In less than seven years (2011), the first boomers will reach the  retirement age of 65 years. In essence, boomers will start to  take the place of their parents and grandparents in the political  spectrum as well as other areas. Given that boomers have changed  every sector of life they have touched, how will this generation  of the U.S. electorate sculpt our political landscape in the  future? Also, how will any political changes or activism  initiated by boomers compare to that of their elders?

In January 2004, AARP commissioned NOP World, a national survey  research firm, to field a random telephone survey designed to  provide a comprehensive look at the political behavior, values  and interests of baby boomers (ages 40 to 57), their parents and  grandparents of the Silent generation (ages 58 to 69), and the GI  generation (ages 70+). The survey was conducted nationally among  a total of 1,804 adults: 603 boomers, 600 silents and 601 GIs.

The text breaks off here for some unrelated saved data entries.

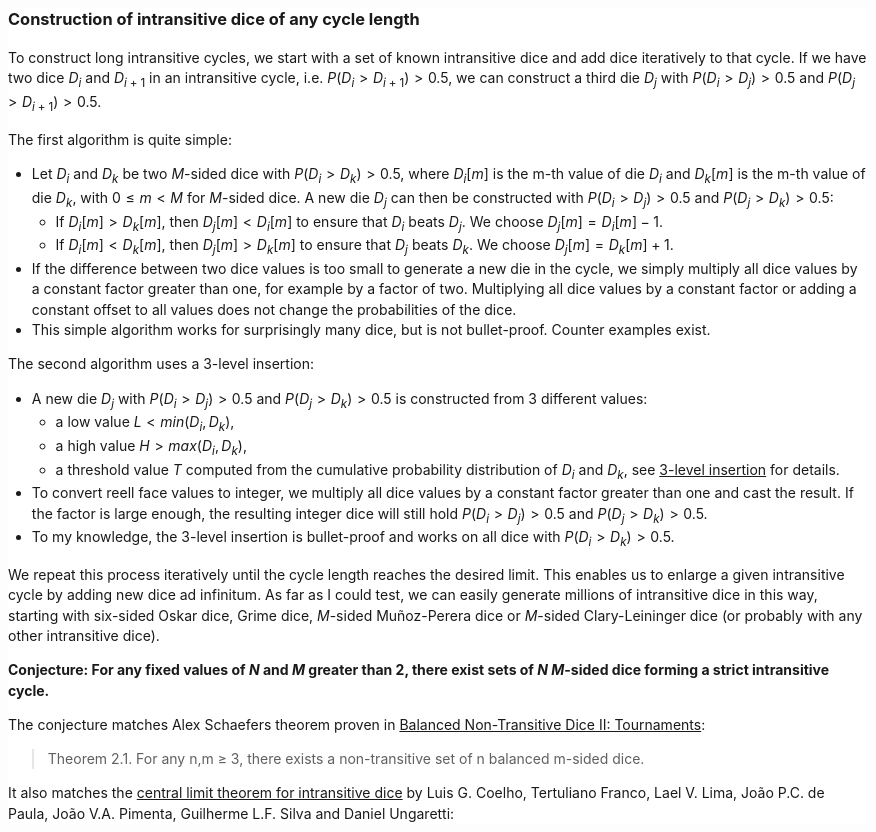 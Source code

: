 ### Construction of intransitive dice of any cycle length

To construct long intransitive cycles, we start with a set of known intransitive dice and add dice iteratively to that cycle. If we have two dice $D_i$ and $D_{i+1}$ in an intransitive cycle, i.e. $P(D_i>D_{i+1}) > 0.5$, we can construct a third die $D_j$ with $P(D_i>D_j) > 0.5$ and $P(D_j>D_{i+1}) > 0.5$. 

The first algorithm is quite simple:
* Let $D_i$ and $D_k$ be two $M$-sided dice with $P(D_i>D_k) > 0.5$, where $D_i[m]$ is the m-th value of die $D_i$ and
$D_k[m]$ is the m-th value of die $D_k$, with $0 ≤ m < M$ for $M$-sided dice. A new die $D_j$ can then be constructed with $P(D_i>D_j) > 0.5$ and $P(D_j>D_k) > 0.5$:
   * If $D_i[m] > D_k[m]$, then $D_j[m] < D_i[m]$ to ensure that $D_i$ beats $D_j$. We choose $D_j[m] = D_i[m] - 1$.
   * If $D_i[m] < D_k[m]$, then $D_j[m] > D_k[m]$ to ensure that $D_j$ beats $D_k$. We choose $D_j[m] = D_k[m] + 1$.
* If the difference between two dice values is too small to generate a new die in the cycle, we simply multiply all dice values by a constant factor greater than one, for example by a factor of two. Multiplying all dice values by a constant factor or adding a constant offset to all values does not change the probabilities of the dice.
* This simple algorithm works for surprisingly many dice, but is not bullet-proof. Counter examples exist.

The second algorithm uses a 3-level insertion:
* A new die $D_j$ with $P(D_i>D_j) > 0.5$ and $P(D_j>D_k) > 0.5$ is constructed from 3 different values: 
   * a low value $L < min(D_i, D_k)$,
   * a high value $H > max(D_i, D_k)$,
   * a threshold value $T$ computed from the cumulative probability distribution of $D_i$ and $D_k$, see [3-level insertion](docs/construction_of_N_intransitive_M_sided_dice.md) for details.
* To convert reell face values to integer, we multiply all dice values by a constant factor greater than one and cast the result. If the factor is large enough, the resulting integer dice will still hold $P(D_i>D_j) > 0.5$ and $P(D_j>D_k) > 0.5$.
* To my knowledge, the 3-level insertion is bullet-proof and works on all dice with $P(D_i>D_k) > 0.5$.

We repeat this process iteratively until the cycle length reaches the desired limit. This enables us to enlarge a given intransitive cycle by adding new dice ad infinitum. As far as I could test, we can easily generate millions of intransitive dice in this way, starting with six-sided Oskar dice, Grime dice, $M$-sided Muñoz-Perera dice or $M$-sided Clary-Leininger dice (or probably with any other intransitive dice).

**Conjecture: For any fixed values of $N$ and $M$ greater than $2$, there exist sets of $N$ $M$-sided dice forming a strict intransitive cycle.**

The conjecture matches Alex Schaefers theorem proven in [Balanced Non-Transitive Dice II: Tournaments](https://arxiv.org/pdf/1706.08986):

> Theorem 2.1. For any n,m ≥ 3, there exists a non-transitive set of n balanced m-sided dice.

It also matches the [central limit theorem for intransitive dice](https://arxiv.org/pdf/2310.17083) by Luis G. Coelho, Tertuliano Franco, Lael V. Lima, João P.C. de Paula, João V.A. Pimenta, Guilherme L.F. Silva and Daniel Ungaretti:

The findings suggest boomers will assuredly redefine political  activism and possibly the political landscape of the future.  Regardless of how boomers accomplish this, once the youngest  segment of boomers reach the age of 65, the boomer population at  large will represent approximately 25 percent of the U.S.  electorate. The political clout of 77 million boomers or more is  hard to ignore. Future political candidates would be foolish to  pursue a politics-as-usual course to reach such a self-directed,  issues-oriented, entitlement-seeking group. For further information, contact Jeffrey Love at 202-434-6279. (18 pages)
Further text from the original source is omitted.